The Revolution Will Be Transmitted: Web 2.0 and Upheaval in Burma

The Saffron Revolution in Burma (officially Myanmar) is underway, and information is flowing out of the country (and back in) at a pace unimaginable to those who remember the 1988 uprising. This, in and of itself, is a revolution in crisis communication and real-time war reporting for the cloistered Burmese nation.

Blogs, often enabled with Internet chat boxes, have become the main tools in the Burmese people’s media strategy against the misinformation (or utter lack of information) disseminated by the ruling Burmese junta. Hundreds of blogs from inside and outside Burma have been posting information in Burmese and English, hosting audio recordings translated into English, and bringing the world disturbingly graphic photos and videos of beaten and dead monks as soon as they become available. Global major news media, for one of the first times in the history of war reporting, are receiving their first-person accounts from these blogs. Media outlets then work tirelessly to verify the information with multiple sources, which is often a two- or three-day process. This information is then broadcast to the world by traditional print, audio, and video outlets.

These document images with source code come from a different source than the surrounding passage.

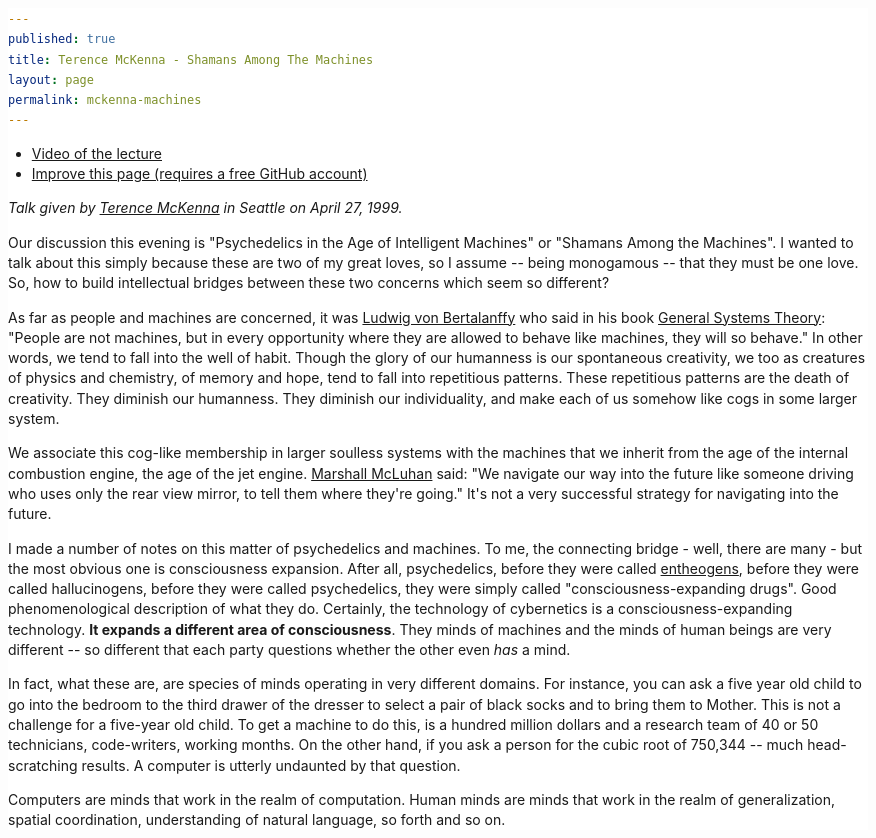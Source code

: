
 ```yaml
---
published: true
title: Terence McKenna - Shamans Among The Machines
layout: page
permalink: mckenna-machines
---
```


* [Video of the lecture](https://www.youtube.com/watch?v=J5yOaTgWu6Y#t=3m13s)
* [Improve this page (requires a free GitHub account)](https://github.com/erdence/erdence.github.io/edit/master/_posts/1999-04-27-mckenna-machines.markdown)

*Talk given by [Terence McKenna](https://en.wikipedia.org/wiki/Terence_McKenna) in Seattle on April 27, 1999.*

Our discussion this evening is "Psychedelics in the Age of Intelligent Machines" or "Shamans Among the Machines". I wanted to talk about this simply because these are two of my great loves, so I assume -- being monogamous -- that they must be one love. So, how to build intellectual bridges between these two concerns which seem so different?

As far as people and machines are concerned, it was [Ludwig von Bertalanffy](https://en.wikipedia.org/wiki/Ludwig_von_Bertalanffy) who said in his book [General Systems Theory](https://en.wikipedia.org/wiki/Systems_theory#General_systems_research_and_systems_inquiry): "People are not machines, but in every opportunity where they are allowed to behave like machines, they will so behave." In other words, we tend to fall into the well of habit. Though the glory of our humanness is our spontaneous creativity, we too as creatures of physics and chemistry, of memory and hope, tend to fall into repetitious patterns. These repetitious patterns are the death of creativity. They diminish our humanness. They diminish our individuality, and make each of us somehow like cogs in some larger system.

We associate this cog-like membership in larger soulless systems with the machines that we inherit from the age of the internal combustion engine, the age of the jet engine. [Marshall McLuhan](https://en.wikipedia.org/wiki/Marshall_McLuhan) said: "We navigate our way into the future like someone driving who uses only the rear view mirror, to tell them where they're going." It's not a very successful strategy for navigating into the future.

I made a number of notes on this matter of psychedelics and machines. To me, the connecting bridge - well, there are many - but the most obvious one is consciousness expansion. After all, psychedelics, before they were called [entheogens](https://en.wikipedia.org/wiki/Entheogen), before they were called hallucinogens, before they were called psychedelics, they were simply called "consciousness-expanding drugs". Good phenomenological description of what they do. Certainly, the technology of cybernetics is a consciousness-expanding technology. **It expands a different area of consciousness**. They minds of machines and the minds of human beings are very different -- so different that each party questions whether the other even *has* a mind.

In fact, what these are, are species of minds operating in very different domains. For instance, you can ask a five year old child to go into the bedroom to the third drawer of the dresser to select a pair of black socks and to bring them to Mother. This is not a challenge for a five-year old child. To get a machine to do this, is a hundred million dollars and a research team of 40 or 50 technicians, code-writers, working months. On the other hand, if you ask a person for the cubic root of 750,344 -- much head-scratching results. A computer is utterly undaunted by that question. 

Computers are minds that work in the realm of computation. Human minds are minds that work in the realm of generalization, spatial coordination, understanding of natural language, so forth and so on.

Even more amazing than the blogs that inform Burma watchers of the horrors being committed against clergy and civilians is the path that information takes back into the country. As Burma has a very primitive internal telecommunications infrastructure, and there is no domestic freedom in news media, news of the ongoing conflict must make it outside the country before it can make it back in. Short-wave radio is the only reliable way to get information back into the country–and the only method the junta can’t block. BBC, Radio Free Asia, Democratic Voice of Burma, and Voice of America all broadcast a Burmese-language radio service into the country. By broadcasting information contained in the aforementioned blogs, these radio services inform the people inside of what we on the outside learned hours before.

Bloggers are deploying front-line reporters equipped with all the technology an imbedded journalist in Iraq might have. A Burmese refugee I know of who’s running a blog from Thailand has sent his coworker and dear friend into Burma equipped with a satellite phone. This man is risking his life to keep their blog up-to-date by getting first-hand information out with lightning speed. They now have a contact at CNN where they are sending photos and reports from inside Burma.

Web 2.0, the so-called second generation of expanded web communities and hosting services, has revolutionized the way major U.S. media outlets report news around the world. CNN now features stories collected by “iReporters,” essentially news reports created and edited by non-traditional (read: unpaid) citizen journalists who submit their news stories for Internet and television broadcast. While Web 2.0, iReporting, and even blogging may have been launched in the Western world, the Burmese are adopting these platforms with amazing efficiency–transforming their localized struggle for freedom and justice into a worldwide event broadcast live to computer screens around the globe with the click of a button.